**About this task:** Only lines with the string "tableName" should be returned from the data below.

-- Excerpted data follows --

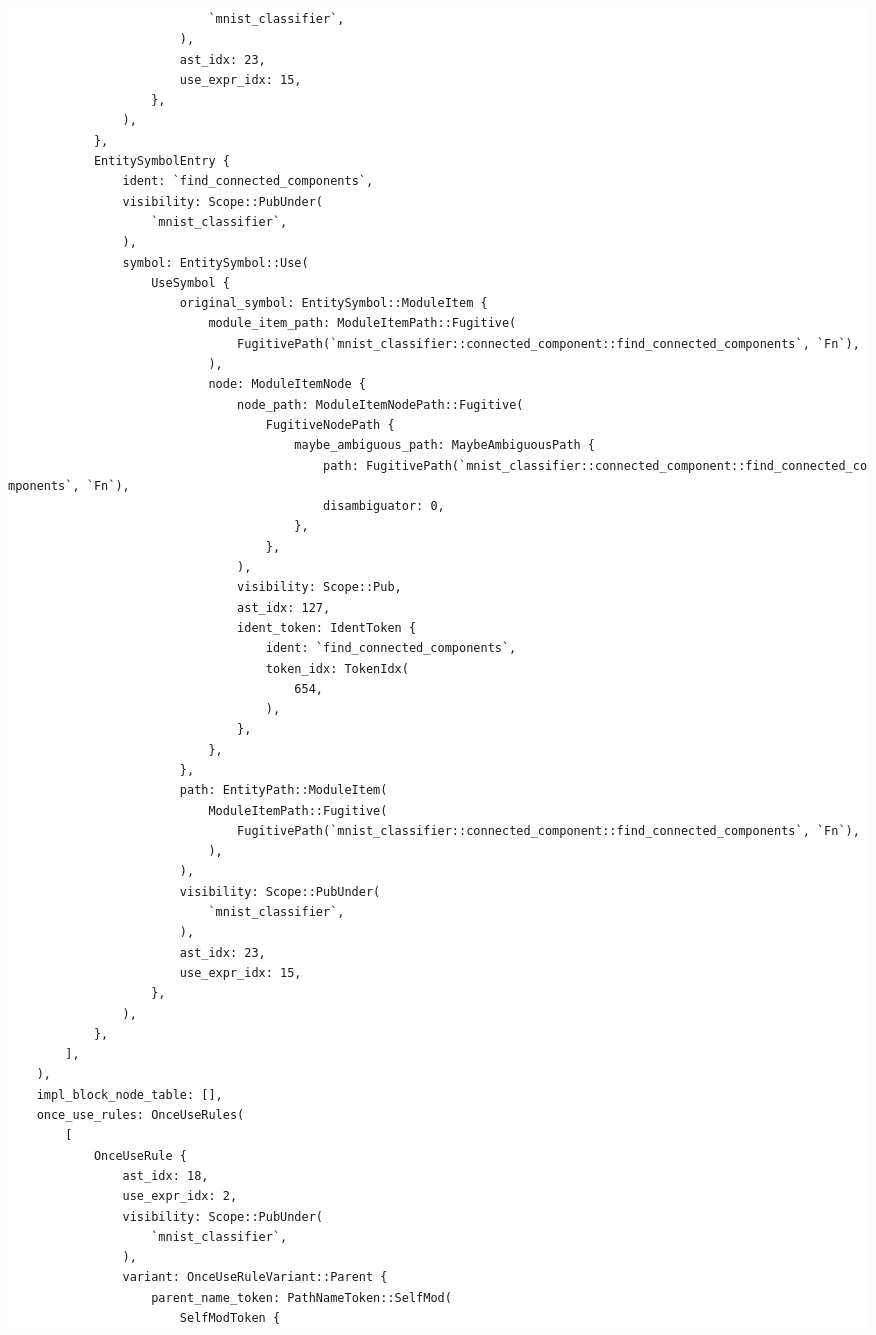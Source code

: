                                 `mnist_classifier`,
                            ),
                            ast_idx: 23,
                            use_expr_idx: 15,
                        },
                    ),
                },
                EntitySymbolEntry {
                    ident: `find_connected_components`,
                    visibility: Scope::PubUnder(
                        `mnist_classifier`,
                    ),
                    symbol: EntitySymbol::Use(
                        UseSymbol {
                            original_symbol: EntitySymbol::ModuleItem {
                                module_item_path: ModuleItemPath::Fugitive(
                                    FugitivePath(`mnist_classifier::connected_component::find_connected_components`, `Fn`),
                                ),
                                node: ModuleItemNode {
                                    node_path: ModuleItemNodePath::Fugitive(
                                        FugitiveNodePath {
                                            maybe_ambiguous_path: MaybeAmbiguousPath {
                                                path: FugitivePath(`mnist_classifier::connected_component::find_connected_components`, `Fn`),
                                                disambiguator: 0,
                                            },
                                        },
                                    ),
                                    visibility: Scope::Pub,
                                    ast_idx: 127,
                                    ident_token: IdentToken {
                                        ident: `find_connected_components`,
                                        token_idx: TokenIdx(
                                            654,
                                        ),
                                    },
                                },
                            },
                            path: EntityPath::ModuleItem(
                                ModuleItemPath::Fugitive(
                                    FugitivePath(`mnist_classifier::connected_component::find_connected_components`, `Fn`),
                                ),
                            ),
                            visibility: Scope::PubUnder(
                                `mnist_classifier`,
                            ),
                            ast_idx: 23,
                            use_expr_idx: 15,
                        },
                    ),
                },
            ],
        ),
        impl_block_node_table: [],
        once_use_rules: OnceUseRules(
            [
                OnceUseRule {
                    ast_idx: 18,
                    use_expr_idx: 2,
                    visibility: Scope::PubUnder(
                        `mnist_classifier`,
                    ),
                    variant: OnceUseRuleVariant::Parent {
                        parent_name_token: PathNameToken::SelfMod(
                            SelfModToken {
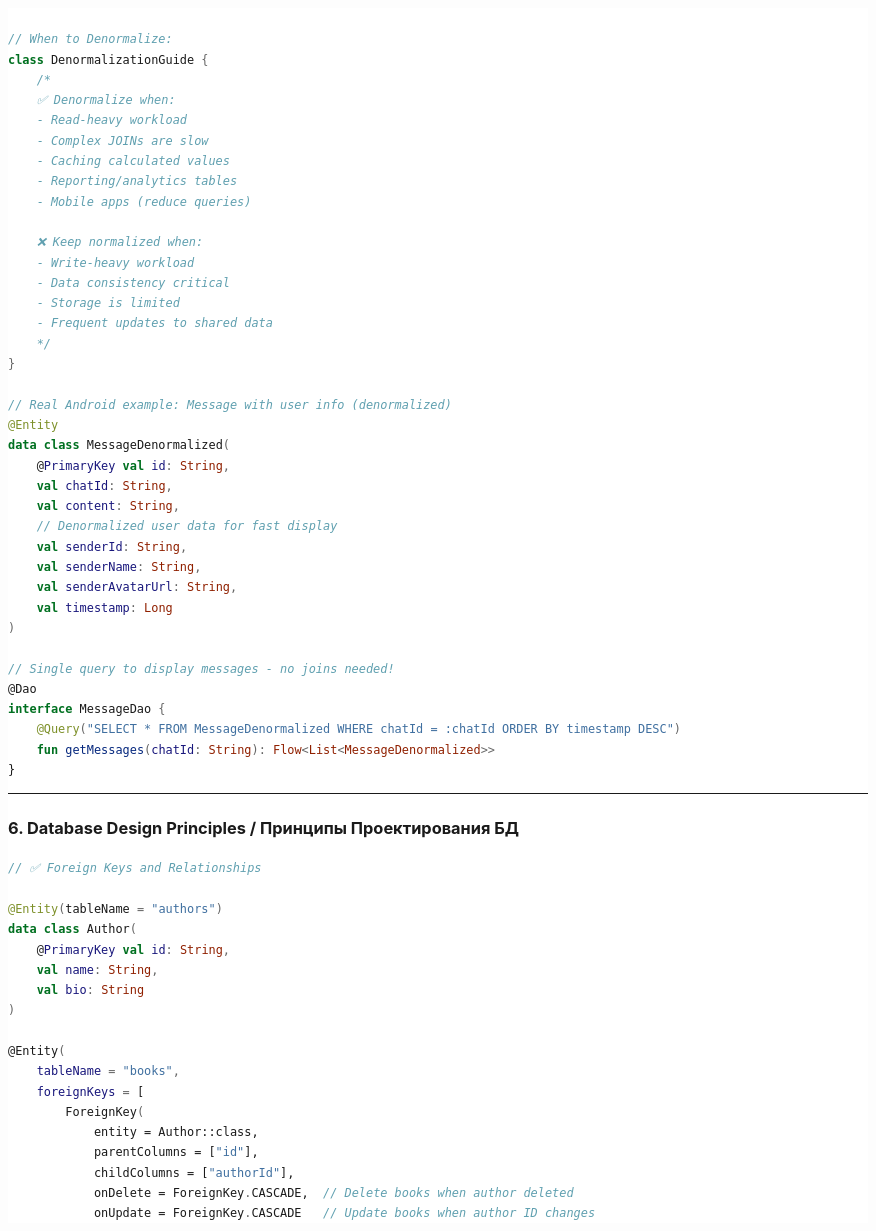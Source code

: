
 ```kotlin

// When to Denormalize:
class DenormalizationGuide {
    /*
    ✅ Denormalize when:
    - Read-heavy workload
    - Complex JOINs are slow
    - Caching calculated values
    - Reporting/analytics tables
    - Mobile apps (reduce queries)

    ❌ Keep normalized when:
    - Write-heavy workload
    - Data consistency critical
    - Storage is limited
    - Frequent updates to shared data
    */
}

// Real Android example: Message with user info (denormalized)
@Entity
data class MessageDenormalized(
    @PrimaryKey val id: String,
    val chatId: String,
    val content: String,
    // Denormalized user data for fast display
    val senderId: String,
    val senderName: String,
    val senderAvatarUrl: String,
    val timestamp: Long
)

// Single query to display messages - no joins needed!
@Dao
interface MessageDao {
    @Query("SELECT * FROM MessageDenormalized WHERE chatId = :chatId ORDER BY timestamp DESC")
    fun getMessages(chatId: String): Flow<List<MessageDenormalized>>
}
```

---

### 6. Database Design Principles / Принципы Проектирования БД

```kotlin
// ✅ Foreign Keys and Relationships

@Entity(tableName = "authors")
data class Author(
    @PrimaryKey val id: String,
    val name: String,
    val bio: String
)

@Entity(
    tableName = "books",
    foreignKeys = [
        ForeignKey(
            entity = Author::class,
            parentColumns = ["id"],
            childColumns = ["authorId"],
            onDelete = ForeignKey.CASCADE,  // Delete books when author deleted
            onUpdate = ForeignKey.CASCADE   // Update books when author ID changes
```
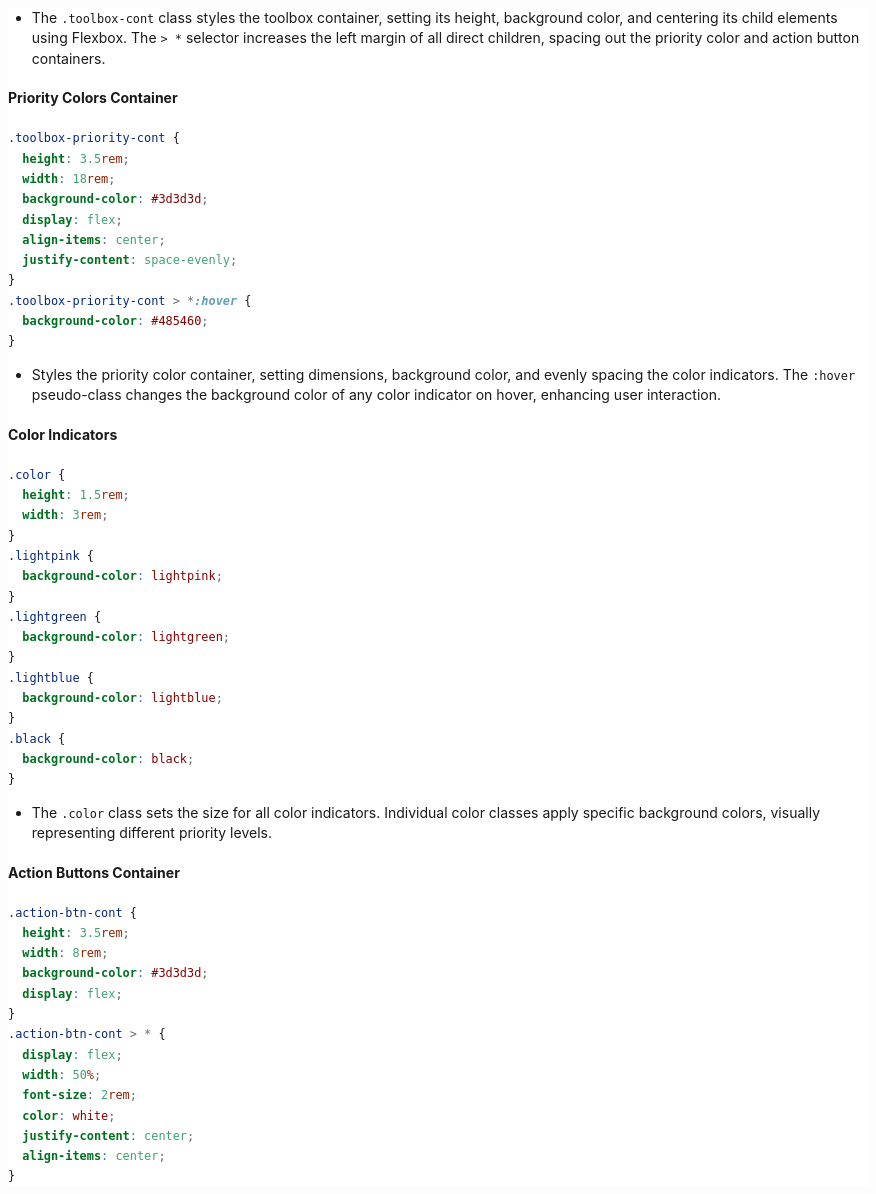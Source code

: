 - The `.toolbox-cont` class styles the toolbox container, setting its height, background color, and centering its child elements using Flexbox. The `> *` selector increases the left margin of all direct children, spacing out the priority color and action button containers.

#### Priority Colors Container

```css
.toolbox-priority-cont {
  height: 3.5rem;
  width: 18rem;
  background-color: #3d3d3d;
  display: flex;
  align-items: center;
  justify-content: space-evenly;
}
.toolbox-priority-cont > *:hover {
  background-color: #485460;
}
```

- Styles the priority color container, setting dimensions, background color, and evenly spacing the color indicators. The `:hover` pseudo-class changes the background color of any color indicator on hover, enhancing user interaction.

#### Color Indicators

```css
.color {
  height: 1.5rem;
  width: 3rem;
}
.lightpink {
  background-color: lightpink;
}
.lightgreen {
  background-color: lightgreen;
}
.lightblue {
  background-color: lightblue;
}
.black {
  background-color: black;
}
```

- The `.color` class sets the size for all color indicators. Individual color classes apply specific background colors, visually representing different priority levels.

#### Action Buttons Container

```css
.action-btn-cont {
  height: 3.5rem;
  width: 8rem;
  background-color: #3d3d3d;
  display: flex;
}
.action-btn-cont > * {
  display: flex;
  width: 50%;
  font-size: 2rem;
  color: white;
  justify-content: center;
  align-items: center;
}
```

-- Excerpted data concluded --

**Your solution:**
@Entity(tableName = "authors")
    tableName = "books",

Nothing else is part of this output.